‘In Hock’ tells how pawnshops helped build capitalism

IN HOCK: Pawning in America from Independence through the Great Depression, by Wendy A. Woloson. 233 pages, illustrated. Chicago


Like a lot of people, social hisrorian Wendy Woloson had never been in a pawnshop, but she’d heard bad things about them. After a lot of research, mostly in obscure 19th century archives, she came to a different conclusion.


In “In Hock” she concludes that American industrial capitalism (the “second industrial revolution”) could not have occurred without pawnbrokers.


Industrialists depended on low-wage workers who were periodically no-wage workers as plants laid off workers, especially in the financial panics that swept the nation every decade or so before the New Deal tried to control banks. There were almost no provisions for out-of-work workers, and large classes (women, African-Americans, Irish, children) were paid subsistence or less-than-subsistence wages when they were working.

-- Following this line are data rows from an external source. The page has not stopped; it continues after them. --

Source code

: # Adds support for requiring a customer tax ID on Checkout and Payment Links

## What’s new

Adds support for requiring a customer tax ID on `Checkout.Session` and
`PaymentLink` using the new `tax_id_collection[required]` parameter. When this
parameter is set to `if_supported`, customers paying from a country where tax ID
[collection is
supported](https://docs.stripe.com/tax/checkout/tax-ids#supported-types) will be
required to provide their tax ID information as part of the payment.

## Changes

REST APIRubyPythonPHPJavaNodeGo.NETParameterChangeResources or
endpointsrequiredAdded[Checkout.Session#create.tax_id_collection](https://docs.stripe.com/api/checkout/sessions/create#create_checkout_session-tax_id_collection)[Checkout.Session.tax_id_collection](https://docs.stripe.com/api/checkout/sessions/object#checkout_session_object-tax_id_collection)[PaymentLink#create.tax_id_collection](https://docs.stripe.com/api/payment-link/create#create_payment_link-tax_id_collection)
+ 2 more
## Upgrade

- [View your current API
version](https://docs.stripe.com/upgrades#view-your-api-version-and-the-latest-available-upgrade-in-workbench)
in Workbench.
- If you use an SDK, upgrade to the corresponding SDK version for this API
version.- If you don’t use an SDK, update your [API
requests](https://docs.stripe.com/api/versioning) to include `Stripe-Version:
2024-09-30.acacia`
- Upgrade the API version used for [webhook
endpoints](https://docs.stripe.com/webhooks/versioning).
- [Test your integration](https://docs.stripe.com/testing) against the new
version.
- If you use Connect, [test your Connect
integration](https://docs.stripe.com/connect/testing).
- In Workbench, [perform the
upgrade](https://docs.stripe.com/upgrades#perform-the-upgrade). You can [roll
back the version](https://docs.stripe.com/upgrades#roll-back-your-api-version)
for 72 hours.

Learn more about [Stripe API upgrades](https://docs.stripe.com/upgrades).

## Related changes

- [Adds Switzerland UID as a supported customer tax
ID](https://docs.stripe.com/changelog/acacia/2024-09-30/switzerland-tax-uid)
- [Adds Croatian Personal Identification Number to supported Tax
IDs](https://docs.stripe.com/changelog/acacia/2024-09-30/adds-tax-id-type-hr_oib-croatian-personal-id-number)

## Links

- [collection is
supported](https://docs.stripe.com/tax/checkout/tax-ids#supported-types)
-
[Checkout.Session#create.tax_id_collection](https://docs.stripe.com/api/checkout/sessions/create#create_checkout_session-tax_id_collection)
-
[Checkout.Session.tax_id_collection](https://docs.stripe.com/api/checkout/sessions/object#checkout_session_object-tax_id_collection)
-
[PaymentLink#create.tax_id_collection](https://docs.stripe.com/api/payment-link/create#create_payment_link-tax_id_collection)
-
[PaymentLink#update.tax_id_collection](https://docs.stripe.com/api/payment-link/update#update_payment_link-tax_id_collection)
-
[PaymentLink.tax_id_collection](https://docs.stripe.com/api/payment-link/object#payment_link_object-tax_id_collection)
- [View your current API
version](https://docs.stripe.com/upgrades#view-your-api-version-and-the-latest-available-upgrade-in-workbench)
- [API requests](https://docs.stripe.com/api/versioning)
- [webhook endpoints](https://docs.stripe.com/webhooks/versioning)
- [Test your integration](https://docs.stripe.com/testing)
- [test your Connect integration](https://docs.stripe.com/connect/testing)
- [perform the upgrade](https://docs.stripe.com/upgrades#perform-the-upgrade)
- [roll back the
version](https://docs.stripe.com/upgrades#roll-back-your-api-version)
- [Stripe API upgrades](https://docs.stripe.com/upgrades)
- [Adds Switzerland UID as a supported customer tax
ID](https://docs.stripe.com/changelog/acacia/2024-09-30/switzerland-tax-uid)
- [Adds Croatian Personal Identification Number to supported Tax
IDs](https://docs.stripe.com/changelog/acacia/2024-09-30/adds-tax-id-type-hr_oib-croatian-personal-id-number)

Only the pawnbroker stood between them and starvation.


No thanks did he get for it. Pawnbrokers, like their customers, were on the fringe, and the economic powers did what they could to destroy, or at least limit pawnbroking. Only a very few men – usually those with personal experience of the successful municipal pawnshops of Europe – understood the benefits of pawn lending.


Respectable” businessmen and bankers, much later, had to be forced to treat customers without prejudice by regulation. There were plenty of regulations of pawnbrokers, but there has never been a law requiring pawnbrokers to treat all people the same.


At a time when bankers would not deal with women, blacks, Jews or people with shabby clothes, pawnbrokers stood ready to lend cash to all comers. The only thing that mattered was that the pawner had something valuable to pledge.


For the truly destitute, even the pawnbroker was no help.


In her lively, but sometimes repetitive book, Woloson ferrets out the pawnbroker in popular novels and advertisements, in rapidly growing cities, in small towns.


According to respectable opinion, pawnbrokers served only to provide money for drunkards to drink. A long statement by Woloson is worth quoting because it exposes the falsehood behind the capitalist program:


Industrial capitalism begat wealth and poverty, winners and losers. It remained in the winners’ collective self-interest to create consensus among the larger public that capitalism was good for all of society, that wholesale and retail exchange were the ‘normal’ and ‘mainstream’ ways of doing business, and that this particular economic system was the only one befitting a modern, civilized nation. By its continued existence, however, pawnbroking demonstrated quite clearly that the promise of capitalism was broken for countless Americans. The true character of emergent industrial capitalism can be found beyond the shiny surfaces of retail show windows and the smooth pages of ledgers, revealing life at it was actually lived by most Americans, not simply the privileged few.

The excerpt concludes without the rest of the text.